Aging is not lost youth but a new stage of opportunity and strength. ~ Betty Friedan
I’ve realized something recently, I’m becoming my grandfather, my paternal grandfather to be specific. It really hit me looking in the mirror wearing a mask the other day at work. It was mostly about the fact that I really can notice, now that I shave my head, the elongation of my ears over the last decade. It’s one of those disturbing facts that I know for absolutely no reason, the fact that your ears and nose continue to grow throughout your life. This was something that was always quite obvious with Grandpa Kane. We don’t really look alike, he, as you can see from the image above, looked prototypically Irish. I’ll never forget watching the first scene of Angela’s Ashes and realizing ever old Irish person in the scene looked a whole lot like my grandpa.
In addition to my ears, and even more so, I find myself adapting my grandfather’s attitude. He laughed a lot, and he wasn’t usually laughing with you. People in general both amused and annoyed him, I’m so identifying with that emotion at this point in my life. He wasn’t one of those get off my lawn kind of old men, he was much more intense.

The story I told about him at his funeral was about his garden. He loved to garden and it’s a love that he helped inspire in me as well. He always grew tomatoes and roses and one summer a man from the neighborhood with some developmental issues went in the yard and stomped the garden flat. My grandfather was a hard man, he earned it. You see he’d been drafted into the army for World War II at 33 years-old with four small children at home. He ended up as a Ranger and his first action was on the first wave on D-day, a couple of weeks later he was hit by shrapnel from a grenade and captured by the Germans. He spent a year as a prisoner of war, he escaped, was recaptured, spent a night in a death camp, the story of that night was the only time I ever saw him cry.

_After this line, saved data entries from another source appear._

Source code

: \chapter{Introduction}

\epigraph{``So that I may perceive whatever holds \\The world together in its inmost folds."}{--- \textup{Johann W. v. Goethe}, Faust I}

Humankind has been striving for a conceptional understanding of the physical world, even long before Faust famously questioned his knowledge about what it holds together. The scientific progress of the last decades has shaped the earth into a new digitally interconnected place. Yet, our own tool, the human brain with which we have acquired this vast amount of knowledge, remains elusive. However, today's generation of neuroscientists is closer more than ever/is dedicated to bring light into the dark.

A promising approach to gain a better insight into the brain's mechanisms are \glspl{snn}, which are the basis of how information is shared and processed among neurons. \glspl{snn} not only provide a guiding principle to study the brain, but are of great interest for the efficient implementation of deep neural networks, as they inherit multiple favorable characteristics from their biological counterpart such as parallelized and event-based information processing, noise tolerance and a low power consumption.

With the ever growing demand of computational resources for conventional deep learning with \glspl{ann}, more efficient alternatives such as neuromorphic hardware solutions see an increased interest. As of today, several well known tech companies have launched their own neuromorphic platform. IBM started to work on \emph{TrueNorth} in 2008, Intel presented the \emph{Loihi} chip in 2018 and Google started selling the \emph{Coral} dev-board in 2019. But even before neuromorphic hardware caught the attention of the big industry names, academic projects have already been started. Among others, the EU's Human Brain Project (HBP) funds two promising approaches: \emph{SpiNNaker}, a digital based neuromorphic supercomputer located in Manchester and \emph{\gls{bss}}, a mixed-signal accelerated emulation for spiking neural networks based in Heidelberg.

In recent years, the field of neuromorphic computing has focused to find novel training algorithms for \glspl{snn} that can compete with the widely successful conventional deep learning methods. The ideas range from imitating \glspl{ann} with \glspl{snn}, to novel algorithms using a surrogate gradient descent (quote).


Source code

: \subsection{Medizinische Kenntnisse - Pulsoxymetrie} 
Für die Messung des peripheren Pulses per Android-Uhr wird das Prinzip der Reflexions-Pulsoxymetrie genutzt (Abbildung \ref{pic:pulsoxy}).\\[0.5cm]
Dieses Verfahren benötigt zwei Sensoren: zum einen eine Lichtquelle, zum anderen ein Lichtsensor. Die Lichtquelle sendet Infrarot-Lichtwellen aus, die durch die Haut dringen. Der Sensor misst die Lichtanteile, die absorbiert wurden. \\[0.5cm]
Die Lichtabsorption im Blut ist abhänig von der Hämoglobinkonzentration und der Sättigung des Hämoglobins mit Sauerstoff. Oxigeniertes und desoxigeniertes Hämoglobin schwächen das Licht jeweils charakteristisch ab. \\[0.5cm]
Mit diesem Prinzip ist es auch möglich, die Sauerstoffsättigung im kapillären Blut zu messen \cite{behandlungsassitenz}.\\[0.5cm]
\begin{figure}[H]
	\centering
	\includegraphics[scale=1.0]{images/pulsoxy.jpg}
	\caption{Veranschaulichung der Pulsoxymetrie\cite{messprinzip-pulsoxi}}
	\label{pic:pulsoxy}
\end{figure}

So he was a hard guy, a man who worked as a steam pipe fitter in New York City. He was also not shy about throwing his hands, he grew up in a different time. He was a young man during the Great Depression. So, at 87 years-old, weeks after the garden incident he saw the man with his father and he unloaded verbally from the top step of his stoop. The man’s father made the mistake of looking at my grandfather and saying, what are you going to anyway old man. The answer was a full body flying right cross off the stoop. The man, in his 50’s, was almost certainly just trying to control my grandfather but in the ensuing scuffle my grandfather fell, hit his head and ended up in the hospital.
I happened to come home from grad school that night and there were too many people in the house. I asked what’s up, they said Grandpa and I asked if he was dead. The answer, no he got in a fight and is in the hospital, made me smile. When I finally saw him the next day, I asked him what the hell he was thinking. He looked at me and he said, so seriously, “I hit him up under the gut with everything I had, and he didn’t go down. I might be getting old.” Quite honestly I believe that was the first time he ever considered himself old, I smiled and hoped that I could hold off on that thought until I was his age, so far, so good.
So that thought hitting me, that I’m turning into my grandfather was bittersweet. It was a reminder that in fact I’m old enough to be a grandfather, many of my friends are grandparents. It was a reminder that there are far fewer days ahead than behind for me. It was a reminder of how much I miss that old bastard our walks and our magnificent conversations. But remembering him is always sweet and the thought that I’m becoming him does make me happy. If I can be that alive, that feisty, that amused by life and that willing to throw a punch into my eighties, I’ll consider my life a success.